● Task directions: Look below for the lines from the one with "<li>Bootcamp - GoStack" to the one with "## Onde me encontrar", and copy exactly those lines, both ends included.

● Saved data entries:
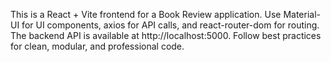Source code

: <!-- Use this file to provide workspace-specific custom instructions to Copilot. For more details, visit https://code.visualstudio.com/docs/copilot/copilot-customization#_use-a-githubcopilotinstructionsmd-file -->

This is a React + Vite frontend for a Book Review application. Use Material-UI for UI components, axios for API calls, and react-router-dom for routing. The backend API is available at http://localhost:5000. Follow best practices for clean, modular, and professional code.
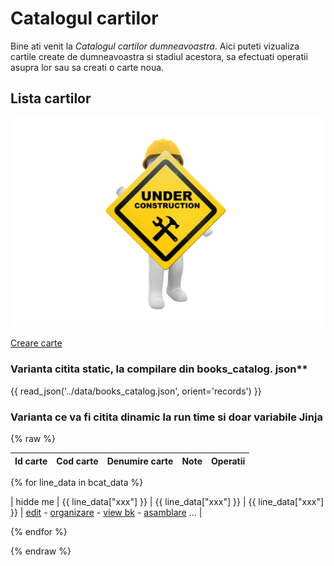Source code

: <!-- #NOTE

    * page dedicated for books catalog

    * for Jinja fields processable @ server-side use `{% raw %} ... {% endraw %}` construction to remain in resulted HTML afer 1st compilation with mkdocs

 -->


# Catalogul cartilor

Bine ati venit la *Catalogul cartilor dumneavoastra*. Aici puteti vizualiza cartile create de dumneavoastra si stadiul acestora, sa efectuati operatii asupra lor sau sa creati o carte noua.




## Lista cartilor

![wip page](../pictures/under_maintenance.png) <!--#FIXME drop me when finish -->


<!-- -#TODO plan for this page

---(page plan) -->





[Creare carte](newb/) <!-- #FIXME_DROP_ME buton ce trebuie sa fie inainte de tabel cu lista carti -->

### Varianta citita static, la compilare din books_catalog. json**

{{ read_json('../data/books_catalog.json', orient='records') }} <!--#NOTE current dire tory is bcat/ here so need go up 1 level to access data/ -->




### Varianta ce va fi citita dinamic la run time si doar variabile Jinja

{% raw %}

| Id carte | Cod carte | Denumire carte | Note       | Operatii |
| -------- | --------- | -------------- | ---------- | ------- |

<!--#TODO

- Jinja for loop to display all sent rows

- in first version ignore buttons which need to be links to an api routes with book id from st column

------ end of #TODO plan-->


{% for line_data in bcat_data %}

| hidde me | {{ line_data["xxx"] }} | {{ line_data["xxx"] }}      | {{ line_data["xxx"] }}  | [edit](edtb/) - [organizare](orgm/) - [view bk](prvb/) - [asamblare](dplb/) ... |

{% endfor %}



{% endraw %}


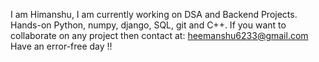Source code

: 
I am Himanshu, I am currently working on DSA and Backend Projects.
Hands-on Python, numpy, django, SQL, git and C++. 
If you want to collaborate on any project then contact at: heemanshu6233@gmail.com
Have an error-free day !!
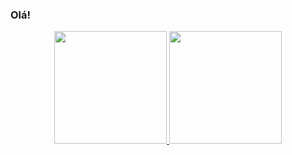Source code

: ### Olá!

<div align="center">
  <a href="https://github.com/wjrcode">
  <img height="180em" src="https://github-readme-stats.vercel.app/api?username=wjrcode&show_icons=true&include_all_commits=true&count_private=true"/>
  <img height="180em" src="https://github-readme-stats.vercel.app/api/top-langs/?username=wjrcode&layout=compact&langs_count=7include_all_commits=true&count_private=true"/>
</div>
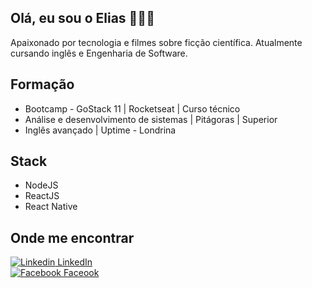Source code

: ## Olá, eu sou o Elias 👨‍💻👏

<p>
  Apaixonado por tecnologia e filmes sobre ficção científica.
  Atualmente cursando inglês e Engenharia de Software.
</p>

## Formação
<ul>
  <li>Bootcamp - GoStack 11 | Rocketseat | Curso técnico</li>
  <li>Análise e desenvolvimento de sistemas | Pitágoras | Superior</li>
  <li>Inglês avançado | Uptime - Londrina</li>
</ul>

## Stack
<ul>
  <li>NodeJS</li>
  <li>ReactJS</li>
  <li>React Native</li>
</ul>

## Onde me encontrar
 [![Linkedin](https://i.stack.imgur.com/gVE0j.png) LinkedIn](https://www.linkedin.com/in/elias-wacheski/)
 <br />
 [![Facebook](https://upload.wikimedia.org/wikipedia/commons/thumb/5/51/Facebook_f_logo_%282019%29.svg/20px-Facebook_f_logo_%282019%29.svg.png) Faceook](https://www.facebook.com/elias.wacheski1)
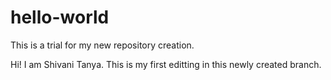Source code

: # hello-world
This is a trial for my new repository creation.

Hi! I am Shivani Tanya. 
This is my first editting in this newly created branch.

● Task result:
  <li>Bootcamp - GoStack 11 | Rocketseat | Curso técnico</li>
  <li>Análise e desenvolvimento de sistemas | Pitágoras | Superior</li>
  <li>Inglês avançado | Uptime - Londrina</li>
</ul>

## Stack
<ul>
  <li>NodeJS</li>
  <li>ReactJS</li>
  <li>React Native</li>
</ul>

## Onde me encontrar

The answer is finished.